(Dataset entries)
○ ○ ○

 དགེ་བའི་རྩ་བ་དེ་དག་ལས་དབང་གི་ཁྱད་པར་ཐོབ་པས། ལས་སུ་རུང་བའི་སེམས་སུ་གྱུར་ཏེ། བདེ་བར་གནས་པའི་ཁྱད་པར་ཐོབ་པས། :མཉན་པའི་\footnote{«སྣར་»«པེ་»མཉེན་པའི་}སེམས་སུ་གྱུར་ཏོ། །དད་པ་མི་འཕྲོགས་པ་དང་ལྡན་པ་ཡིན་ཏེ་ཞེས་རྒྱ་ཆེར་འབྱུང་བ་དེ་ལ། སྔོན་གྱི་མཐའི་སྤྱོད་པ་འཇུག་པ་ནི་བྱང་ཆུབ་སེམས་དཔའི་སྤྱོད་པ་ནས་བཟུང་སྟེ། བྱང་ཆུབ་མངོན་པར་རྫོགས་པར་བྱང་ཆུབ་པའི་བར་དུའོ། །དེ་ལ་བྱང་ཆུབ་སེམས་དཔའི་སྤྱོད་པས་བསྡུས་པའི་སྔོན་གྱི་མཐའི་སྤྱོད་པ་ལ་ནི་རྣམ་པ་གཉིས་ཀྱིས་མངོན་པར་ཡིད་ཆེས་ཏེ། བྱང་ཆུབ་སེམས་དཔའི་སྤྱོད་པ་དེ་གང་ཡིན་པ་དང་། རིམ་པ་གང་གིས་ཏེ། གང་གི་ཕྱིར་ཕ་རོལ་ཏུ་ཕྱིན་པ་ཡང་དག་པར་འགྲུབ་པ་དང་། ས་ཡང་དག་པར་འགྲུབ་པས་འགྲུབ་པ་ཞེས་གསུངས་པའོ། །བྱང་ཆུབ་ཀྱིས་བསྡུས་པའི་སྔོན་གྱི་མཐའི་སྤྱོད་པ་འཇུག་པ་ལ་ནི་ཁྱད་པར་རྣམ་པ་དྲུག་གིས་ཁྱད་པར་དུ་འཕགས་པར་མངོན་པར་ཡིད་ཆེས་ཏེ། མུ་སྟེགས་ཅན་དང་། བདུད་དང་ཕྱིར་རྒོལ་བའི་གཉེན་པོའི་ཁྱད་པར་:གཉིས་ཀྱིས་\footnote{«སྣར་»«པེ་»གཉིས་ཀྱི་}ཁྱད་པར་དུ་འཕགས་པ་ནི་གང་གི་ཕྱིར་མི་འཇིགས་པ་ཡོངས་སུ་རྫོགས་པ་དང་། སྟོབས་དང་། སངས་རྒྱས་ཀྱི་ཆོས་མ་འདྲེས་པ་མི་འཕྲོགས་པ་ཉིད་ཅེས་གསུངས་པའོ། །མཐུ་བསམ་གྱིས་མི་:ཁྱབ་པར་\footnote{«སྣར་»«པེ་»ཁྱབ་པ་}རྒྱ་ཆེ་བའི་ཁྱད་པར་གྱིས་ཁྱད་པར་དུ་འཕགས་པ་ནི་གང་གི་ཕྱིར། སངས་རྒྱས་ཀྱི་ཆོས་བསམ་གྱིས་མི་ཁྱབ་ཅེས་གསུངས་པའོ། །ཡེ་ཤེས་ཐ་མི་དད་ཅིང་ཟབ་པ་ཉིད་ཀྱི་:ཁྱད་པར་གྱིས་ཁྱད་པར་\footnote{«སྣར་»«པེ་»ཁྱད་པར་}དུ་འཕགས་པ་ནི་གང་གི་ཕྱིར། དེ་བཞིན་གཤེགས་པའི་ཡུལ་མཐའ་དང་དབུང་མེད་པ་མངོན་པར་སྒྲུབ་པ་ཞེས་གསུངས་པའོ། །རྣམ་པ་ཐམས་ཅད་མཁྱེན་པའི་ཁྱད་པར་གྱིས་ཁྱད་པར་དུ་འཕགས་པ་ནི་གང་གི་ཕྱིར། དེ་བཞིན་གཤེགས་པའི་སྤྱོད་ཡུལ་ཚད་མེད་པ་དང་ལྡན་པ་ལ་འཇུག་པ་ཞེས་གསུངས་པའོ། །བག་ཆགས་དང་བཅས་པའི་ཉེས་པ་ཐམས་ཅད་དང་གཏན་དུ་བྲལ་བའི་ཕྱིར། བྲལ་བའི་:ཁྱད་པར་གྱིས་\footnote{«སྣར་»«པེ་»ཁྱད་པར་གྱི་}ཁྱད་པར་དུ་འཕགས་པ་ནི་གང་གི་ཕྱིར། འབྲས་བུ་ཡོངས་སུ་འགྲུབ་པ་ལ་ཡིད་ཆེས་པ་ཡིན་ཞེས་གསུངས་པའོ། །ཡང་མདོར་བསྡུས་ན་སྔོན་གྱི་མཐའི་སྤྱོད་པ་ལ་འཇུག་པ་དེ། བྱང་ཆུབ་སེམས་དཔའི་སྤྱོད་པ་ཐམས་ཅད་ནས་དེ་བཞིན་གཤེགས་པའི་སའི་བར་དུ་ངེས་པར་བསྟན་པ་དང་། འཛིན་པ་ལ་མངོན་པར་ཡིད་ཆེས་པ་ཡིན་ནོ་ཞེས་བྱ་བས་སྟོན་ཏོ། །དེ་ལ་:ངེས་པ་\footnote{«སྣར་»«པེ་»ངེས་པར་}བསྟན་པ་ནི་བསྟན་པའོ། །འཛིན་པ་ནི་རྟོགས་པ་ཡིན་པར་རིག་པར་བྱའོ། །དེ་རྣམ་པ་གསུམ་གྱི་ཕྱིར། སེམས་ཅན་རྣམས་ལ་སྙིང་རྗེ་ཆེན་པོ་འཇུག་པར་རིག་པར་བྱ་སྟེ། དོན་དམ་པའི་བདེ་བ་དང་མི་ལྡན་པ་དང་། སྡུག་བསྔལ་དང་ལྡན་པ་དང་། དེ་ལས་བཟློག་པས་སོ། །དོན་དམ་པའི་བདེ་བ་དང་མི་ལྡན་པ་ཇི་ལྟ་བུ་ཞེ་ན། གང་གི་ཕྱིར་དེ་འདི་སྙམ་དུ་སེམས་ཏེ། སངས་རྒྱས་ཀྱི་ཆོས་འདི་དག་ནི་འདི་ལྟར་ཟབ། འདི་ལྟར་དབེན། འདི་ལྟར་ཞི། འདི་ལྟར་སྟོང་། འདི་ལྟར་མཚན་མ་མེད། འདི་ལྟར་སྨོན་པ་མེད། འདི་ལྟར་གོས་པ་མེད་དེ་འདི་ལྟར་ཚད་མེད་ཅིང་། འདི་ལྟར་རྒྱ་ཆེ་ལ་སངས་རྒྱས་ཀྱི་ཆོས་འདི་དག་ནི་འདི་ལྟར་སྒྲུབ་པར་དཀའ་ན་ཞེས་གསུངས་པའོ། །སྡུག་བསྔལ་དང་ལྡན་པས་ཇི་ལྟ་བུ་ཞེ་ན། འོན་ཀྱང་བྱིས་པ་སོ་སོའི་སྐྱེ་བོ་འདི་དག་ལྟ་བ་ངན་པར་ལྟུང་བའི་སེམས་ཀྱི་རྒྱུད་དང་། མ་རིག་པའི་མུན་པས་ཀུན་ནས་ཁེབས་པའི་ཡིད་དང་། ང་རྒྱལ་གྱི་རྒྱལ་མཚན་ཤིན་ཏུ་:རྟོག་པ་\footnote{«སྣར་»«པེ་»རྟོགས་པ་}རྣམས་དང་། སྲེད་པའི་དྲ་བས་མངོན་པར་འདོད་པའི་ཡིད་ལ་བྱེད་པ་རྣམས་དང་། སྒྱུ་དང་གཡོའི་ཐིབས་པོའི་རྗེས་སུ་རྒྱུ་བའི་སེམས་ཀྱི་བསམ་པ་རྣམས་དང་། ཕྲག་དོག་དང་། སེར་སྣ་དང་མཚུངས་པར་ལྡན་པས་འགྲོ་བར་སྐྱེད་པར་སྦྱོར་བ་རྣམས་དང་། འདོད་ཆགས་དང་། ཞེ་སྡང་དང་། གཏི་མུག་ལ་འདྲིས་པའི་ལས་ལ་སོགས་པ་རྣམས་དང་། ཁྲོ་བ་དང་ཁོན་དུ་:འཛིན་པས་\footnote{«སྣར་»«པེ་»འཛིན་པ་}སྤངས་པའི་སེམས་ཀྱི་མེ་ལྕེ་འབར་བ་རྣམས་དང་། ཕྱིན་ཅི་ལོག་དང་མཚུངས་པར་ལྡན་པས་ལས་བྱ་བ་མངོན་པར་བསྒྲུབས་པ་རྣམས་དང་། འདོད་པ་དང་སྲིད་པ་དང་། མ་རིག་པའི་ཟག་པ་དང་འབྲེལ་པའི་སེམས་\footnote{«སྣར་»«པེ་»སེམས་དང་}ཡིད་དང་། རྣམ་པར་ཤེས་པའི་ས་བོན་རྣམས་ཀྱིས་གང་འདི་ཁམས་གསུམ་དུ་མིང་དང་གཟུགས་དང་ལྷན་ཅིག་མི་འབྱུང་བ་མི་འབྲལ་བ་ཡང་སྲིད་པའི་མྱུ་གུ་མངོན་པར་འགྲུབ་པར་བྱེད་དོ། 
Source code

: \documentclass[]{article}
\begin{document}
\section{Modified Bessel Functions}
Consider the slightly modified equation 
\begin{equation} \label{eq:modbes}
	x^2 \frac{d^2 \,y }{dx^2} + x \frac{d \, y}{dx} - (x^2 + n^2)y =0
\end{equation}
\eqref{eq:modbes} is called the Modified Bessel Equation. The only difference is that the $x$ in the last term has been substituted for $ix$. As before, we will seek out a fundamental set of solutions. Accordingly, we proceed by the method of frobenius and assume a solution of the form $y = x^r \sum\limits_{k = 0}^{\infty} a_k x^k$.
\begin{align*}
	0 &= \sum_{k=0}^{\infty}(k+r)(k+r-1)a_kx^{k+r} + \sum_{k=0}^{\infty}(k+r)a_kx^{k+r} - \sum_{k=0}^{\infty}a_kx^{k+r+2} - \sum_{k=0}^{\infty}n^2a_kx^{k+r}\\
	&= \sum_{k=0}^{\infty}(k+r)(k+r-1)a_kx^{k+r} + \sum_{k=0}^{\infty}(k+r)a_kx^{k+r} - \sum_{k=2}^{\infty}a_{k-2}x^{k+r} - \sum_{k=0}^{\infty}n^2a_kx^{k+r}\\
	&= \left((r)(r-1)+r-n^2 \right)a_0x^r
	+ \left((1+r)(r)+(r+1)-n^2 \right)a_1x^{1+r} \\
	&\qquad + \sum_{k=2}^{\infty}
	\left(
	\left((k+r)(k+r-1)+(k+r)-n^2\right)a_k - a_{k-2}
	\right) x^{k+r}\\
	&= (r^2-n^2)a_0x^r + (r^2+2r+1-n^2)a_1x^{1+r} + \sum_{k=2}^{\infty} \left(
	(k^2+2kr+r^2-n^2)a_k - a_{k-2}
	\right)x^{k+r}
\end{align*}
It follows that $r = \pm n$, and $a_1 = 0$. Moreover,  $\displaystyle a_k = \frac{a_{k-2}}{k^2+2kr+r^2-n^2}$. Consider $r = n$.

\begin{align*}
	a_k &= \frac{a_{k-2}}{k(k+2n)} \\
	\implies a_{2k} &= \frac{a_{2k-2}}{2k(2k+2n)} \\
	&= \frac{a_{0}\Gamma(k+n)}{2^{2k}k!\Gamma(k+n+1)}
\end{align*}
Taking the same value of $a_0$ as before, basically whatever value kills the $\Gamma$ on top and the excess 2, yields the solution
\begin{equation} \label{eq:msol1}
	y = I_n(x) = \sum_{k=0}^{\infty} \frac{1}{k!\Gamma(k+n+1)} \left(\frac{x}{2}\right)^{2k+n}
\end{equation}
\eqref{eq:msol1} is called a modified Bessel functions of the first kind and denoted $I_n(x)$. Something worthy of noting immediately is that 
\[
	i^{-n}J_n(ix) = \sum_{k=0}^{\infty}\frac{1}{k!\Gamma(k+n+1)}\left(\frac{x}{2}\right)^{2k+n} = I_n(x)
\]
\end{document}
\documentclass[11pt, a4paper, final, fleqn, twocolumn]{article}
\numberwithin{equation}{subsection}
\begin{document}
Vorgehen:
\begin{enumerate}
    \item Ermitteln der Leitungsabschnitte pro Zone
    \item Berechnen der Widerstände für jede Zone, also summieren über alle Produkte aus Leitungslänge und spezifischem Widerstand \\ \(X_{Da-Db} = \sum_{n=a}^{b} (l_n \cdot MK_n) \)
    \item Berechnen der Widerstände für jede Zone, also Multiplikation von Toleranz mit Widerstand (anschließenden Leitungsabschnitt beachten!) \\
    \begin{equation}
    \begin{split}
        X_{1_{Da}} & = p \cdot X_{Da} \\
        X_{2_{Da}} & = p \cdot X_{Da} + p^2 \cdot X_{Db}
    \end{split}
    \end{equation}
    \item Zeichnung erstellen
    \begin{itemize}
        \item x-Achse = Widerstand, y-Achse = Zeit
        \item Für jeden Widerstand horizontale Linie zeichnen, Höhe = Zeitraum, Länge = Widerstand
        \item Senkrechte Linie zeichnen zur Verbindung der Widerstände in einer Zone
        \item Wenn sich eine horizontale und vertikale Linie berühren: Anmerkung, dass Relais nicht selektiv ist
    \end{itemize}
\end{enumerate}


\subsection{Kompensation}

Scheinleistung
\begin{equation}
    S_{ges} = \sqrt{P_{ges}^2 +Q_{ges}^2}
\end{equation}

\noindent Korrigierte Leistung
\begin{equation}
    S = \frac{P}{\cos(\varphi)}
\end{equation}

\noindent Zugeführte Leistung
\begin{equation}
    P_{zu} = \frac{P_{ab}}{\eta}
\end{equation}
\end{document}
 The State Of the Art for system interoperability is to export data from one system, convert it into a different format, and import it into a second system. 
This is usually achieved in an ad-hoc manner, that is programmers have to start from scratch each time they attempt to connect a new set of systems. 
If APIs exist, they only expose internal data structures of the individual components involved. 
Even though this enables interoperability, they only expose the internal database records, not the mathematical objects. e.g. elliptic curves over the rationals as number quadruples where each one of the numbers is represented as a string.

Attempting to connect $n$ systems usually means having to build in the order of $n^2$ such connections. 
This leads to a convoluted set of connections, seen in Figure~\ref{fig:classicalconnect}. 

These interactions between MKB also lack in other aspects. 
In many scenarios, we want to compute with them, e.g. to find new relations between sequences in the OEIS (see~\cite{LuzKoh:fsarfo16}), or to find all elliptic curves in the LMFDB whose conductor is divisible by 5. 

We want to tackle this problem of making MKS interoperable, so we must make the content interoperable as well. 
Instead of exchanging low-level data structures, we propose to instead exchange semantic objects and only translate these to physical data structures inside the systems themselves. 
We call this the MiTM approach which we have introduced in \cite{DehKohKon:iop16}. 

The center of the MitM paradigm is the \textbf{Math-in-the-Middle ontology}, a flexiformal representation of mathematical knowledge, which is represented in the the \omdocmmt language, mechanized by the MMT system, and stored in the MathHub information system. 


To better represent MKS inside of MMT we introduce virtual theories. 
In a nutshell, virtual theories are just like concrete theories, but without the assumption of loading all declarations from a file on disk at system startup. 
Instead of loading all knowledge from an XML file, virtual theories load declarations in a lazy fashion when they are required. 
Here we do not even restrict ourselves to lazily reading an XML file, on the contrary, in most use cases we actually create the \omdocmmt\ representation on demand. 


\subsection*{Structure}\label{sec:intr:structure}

○ ○ ○

Activity: Only a number is expected: how many lines of the data include the string "solution".

Response: 2